* [What is being asked]:
Find every line in the records below that holds the word "designers" and copy it.

Stored items
******************************
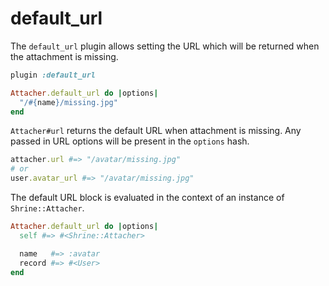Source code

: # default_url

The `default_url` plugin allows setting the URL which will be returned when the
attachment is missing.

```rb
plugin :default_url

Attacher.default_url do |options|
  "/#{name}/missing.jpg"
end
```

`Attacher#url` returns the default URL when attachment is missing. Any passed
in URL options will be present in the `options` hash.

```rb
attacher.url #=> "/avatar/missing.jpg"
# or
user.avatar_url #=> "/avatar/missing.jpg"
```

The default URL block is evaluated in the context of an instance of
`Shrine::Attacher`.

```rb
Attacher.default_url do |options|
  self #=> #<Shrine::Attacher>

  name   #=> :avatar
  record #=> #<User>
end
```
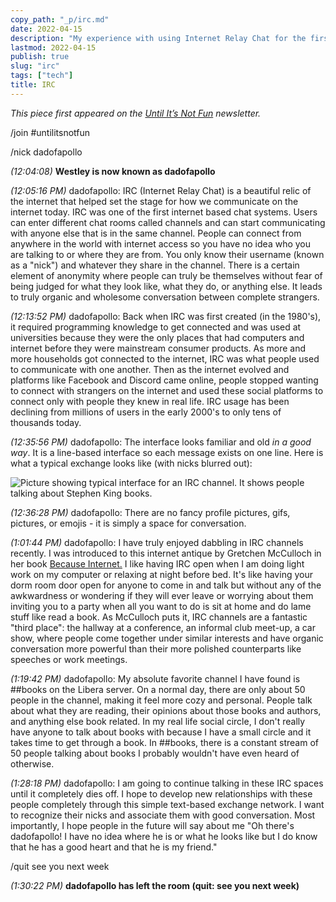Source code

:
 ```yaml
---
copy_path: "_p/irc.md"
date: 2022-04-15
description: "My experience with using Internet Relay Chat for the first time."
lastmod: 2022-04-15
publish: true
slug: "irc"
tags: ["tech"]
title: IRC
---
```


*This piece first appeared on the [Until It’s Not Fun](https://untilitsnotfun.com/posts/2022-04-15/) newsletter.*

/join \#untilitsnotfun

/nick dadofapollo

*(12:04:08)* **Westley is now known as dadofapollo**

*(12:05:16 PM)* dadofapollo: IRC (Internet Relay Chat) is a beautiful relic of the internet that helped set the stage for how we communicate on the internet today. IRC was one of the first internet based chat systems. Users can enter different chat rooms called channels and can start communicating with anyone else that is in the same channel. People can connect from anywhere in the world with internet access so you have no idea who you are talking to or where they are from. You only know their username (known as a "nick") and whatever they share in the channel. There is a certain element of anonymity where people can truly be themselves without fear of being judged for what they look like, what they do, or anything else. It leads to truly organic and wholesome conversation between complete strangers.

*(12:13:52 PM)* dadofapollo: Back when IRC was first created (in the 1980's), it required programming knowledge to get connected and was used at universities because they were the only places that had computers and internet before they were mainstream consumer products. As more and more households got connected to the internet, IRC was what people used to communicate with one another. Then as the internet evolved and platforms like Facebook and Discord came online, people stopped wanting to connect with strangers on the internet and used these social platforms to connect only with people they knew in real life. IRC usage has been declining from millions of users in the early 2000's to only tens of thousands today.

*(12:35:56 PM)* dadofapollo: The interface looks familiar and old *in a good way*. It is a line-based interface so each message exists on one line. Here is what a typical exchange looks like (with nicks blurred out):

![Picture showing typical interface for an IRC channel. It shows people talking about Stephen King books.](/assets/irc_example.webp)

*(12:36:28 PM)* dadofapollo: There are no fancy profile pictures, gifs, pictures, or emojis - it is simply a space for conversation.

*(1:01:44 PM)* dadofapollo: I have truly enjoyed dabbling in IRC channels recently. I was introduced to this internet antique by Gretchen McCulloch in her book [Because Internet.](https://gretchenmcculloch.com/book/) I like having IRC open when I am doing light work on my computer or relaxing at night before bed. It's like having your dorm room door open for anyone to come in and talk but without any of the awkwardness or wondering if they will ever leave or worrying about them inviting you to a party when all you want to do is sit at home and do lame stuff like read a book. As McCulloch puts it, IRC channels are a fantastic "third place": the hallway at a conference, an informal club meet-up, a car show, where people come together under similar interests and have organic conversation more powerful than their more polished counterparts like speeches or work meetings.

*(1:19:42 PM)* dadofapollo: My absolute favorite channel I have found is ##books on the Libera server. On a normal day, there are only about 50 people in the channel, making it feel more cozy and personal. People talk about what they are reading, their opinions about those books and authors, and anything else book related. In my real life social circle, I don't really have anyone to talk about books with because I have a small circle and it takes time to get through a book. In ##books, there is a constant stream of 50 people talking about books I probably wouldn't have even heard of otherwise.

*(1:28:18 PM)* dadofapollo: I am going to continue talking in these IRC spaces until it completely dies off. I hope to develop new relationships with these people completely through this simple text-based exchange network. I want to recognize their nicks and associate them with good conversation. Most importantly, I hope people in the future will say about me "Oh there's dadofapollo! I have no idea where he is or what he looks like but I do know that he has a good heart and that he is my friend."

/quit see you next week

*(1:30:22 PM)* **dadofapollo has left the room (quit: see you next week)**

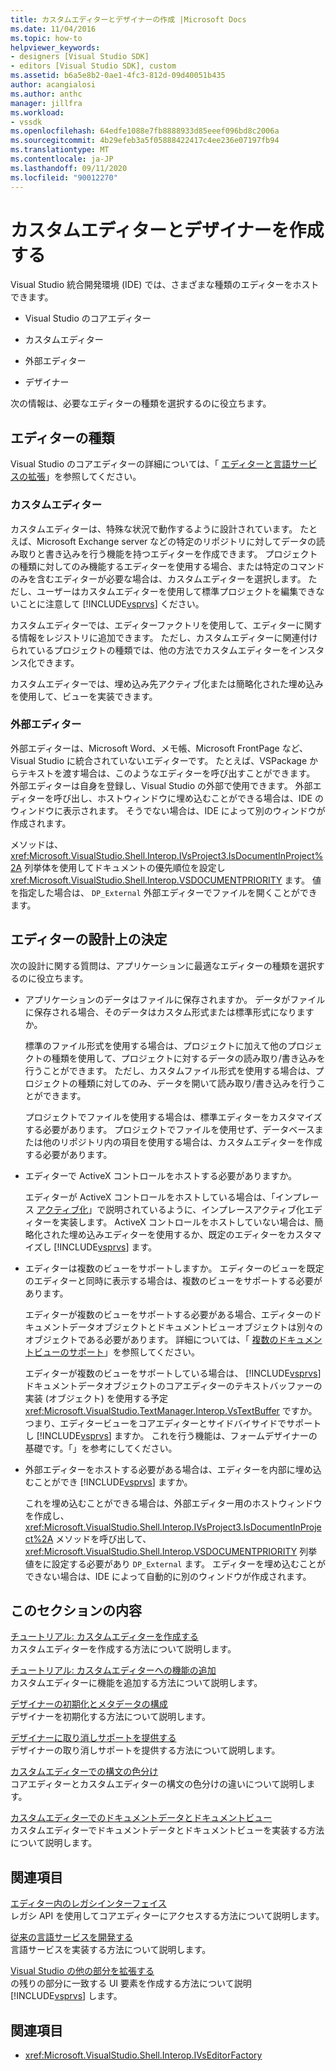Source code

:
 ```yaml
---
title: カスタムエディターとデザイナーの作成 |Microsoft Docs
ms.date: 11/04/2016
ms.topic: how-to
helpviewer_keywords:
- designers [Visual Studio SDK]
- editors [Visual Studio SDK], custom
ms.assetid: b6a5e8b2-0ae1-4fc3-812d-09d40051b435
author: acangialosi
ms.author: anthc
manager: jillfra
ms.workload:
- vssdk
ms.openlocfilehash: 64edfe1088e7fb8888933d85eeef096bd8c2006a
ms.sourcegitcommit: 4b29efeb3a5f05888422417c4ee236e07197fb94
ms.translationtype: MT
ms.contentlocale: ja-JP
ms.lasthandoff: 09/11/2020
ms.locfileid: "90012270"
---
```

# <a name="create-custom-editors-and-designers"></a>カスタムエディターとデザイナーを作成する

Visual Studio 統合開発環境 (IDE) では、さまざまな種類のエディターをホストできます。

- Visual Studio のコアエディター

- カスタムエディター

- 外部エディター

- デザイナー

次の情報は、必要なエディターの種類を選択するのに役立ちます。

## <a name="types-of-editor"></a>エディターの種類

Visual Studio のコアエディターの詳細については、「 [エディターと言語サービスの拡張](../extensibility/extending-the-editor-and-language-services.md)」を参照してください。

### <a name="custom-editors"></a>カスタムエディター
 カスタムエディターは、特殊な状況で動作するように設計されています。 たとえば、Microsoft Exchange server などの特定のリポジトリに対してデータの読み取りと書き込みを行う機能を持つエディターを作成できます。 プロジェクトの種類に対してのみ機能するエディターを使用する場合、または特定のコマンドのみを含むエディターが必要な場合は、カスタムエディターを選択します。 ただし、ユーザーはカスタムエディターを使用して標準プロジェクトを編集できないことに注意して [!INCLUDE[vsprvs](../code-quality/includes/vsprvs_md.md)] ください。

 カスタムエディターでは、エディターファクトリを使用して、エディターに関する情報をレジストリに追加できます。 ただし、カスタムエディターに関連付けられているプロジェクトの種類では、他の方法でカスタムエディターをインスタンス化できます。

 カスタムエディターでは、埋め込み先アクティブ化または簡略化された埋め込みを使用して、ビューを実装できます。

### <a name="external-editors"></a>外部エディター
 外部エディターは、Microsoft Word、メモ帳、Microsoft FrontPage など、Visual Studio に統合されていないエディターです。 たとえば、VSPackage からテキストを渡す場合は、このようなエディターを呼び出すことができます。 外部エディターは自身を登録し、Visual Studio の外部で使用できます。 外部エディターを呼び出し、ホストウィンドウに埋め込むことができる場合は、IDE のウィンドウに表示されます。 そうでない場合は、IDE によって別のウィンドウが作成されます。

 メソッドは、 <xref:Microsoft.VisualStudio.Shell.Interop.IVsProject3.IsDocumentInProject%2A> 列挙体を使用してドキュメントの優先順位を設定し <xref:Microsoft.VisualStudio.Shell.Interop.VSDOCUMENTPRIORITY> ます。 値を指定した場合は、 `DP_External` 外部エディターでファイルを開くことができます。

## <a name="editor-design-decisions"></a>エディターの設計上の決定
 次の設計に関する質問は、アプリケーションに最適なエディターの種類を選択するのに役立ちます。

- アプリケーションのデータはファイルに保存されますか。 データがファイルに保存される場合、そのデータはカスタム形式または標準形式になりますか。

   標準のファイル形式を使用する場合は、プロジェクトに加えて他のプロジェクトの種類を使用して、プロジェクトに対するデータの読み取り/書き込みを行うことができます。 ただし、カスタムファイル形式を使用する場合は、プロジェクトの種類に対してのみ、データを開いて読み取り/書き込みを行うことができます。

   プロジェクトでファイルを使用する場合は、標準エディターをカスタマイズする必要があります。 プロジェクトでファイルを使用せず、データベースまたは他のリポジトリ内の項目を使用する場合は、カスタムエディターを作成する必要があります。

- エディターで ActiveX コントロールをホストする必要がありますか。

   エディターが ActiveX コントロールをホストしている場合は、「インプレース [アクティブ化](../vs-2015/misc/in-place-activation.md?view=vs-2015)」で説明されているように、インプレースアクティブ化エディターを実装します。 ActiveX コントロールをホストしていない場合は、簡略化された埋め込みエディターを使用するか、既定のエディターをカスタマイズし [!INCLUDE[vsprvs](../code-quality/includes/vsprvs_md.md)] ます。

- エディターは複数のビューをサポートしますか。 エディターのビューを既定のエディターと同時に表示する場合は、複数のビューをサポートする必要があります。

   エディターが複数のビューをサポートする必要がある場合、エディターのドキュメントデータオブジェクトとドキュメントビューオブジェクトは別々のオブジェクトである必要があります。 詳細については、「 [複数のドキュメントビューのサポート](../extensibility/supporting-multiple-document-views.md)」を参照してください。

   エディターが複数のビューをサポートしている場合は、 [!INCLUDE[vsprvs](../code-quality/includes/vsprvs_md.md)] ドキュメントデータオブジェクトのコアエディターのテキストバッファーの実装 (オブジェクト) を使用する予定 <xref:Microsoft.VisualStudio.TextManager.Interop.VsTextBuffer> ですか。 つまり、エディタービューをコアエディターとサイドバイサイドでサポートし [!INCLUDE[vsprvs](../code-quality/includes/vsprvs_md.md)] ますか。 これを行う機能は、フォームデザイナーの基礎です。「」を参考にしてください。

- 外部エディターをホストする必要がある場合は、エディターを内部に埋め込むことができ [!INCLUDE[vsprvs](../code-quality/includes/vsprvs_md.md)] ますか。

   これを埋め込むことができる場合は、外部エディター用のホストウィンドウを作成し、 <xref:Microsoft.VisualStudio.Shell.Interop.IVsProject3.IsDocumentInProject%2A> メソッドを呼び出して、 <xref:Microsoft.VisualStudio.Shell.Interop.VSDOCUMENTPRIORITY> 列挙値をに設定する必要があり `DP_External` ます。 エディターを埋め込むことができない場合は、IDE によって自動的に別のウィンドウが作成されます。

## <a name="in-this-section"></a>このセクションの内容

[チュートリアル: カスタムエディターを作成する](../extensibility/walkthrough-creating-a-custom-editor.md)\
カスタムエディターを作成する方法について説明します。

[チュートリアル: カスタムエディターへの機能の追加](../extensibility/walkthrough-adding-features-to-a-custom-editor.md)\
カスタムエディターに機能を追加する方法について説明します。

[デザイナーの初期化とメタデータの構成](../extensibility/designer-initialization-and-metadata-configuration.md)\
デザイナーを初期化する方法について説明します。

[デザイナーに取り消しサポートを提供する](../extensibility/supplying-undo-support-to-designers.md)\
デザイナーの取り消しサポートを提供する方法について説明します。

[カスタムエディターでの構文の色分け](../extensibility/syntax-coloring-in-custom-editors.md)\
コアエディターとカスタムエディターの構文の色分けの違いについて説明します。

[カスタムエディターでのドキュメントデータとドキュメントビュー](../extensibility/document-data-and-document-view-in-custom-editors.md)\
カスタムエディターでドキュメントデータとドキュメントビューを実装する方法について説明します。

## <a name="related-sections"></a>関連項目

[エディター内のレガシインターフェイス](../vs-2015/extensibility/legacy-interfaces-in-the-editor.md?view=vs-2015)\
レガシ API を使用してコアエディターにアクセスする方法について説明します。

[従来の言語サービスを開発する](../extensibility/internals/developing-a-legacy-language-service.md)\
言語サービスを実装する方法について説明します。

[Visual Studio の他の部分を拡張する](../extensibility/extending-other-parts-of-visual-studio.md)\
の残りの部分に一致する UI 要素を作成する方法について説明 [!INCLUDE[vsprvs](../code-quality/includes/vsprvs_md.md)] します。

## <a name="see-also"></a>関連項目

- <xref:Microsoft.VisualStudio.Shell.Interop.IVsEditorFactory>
******************************
* [Answer for this exercise]:
- designers [Visual Studio SDK]
# <a name="create-custom-editors-and-designers"></a>カスタムエディターとデザイナーを作成する
[デザイナーに取り消しサポートを提供する](../extensibility/supplying-undo-support-to-designers.md)\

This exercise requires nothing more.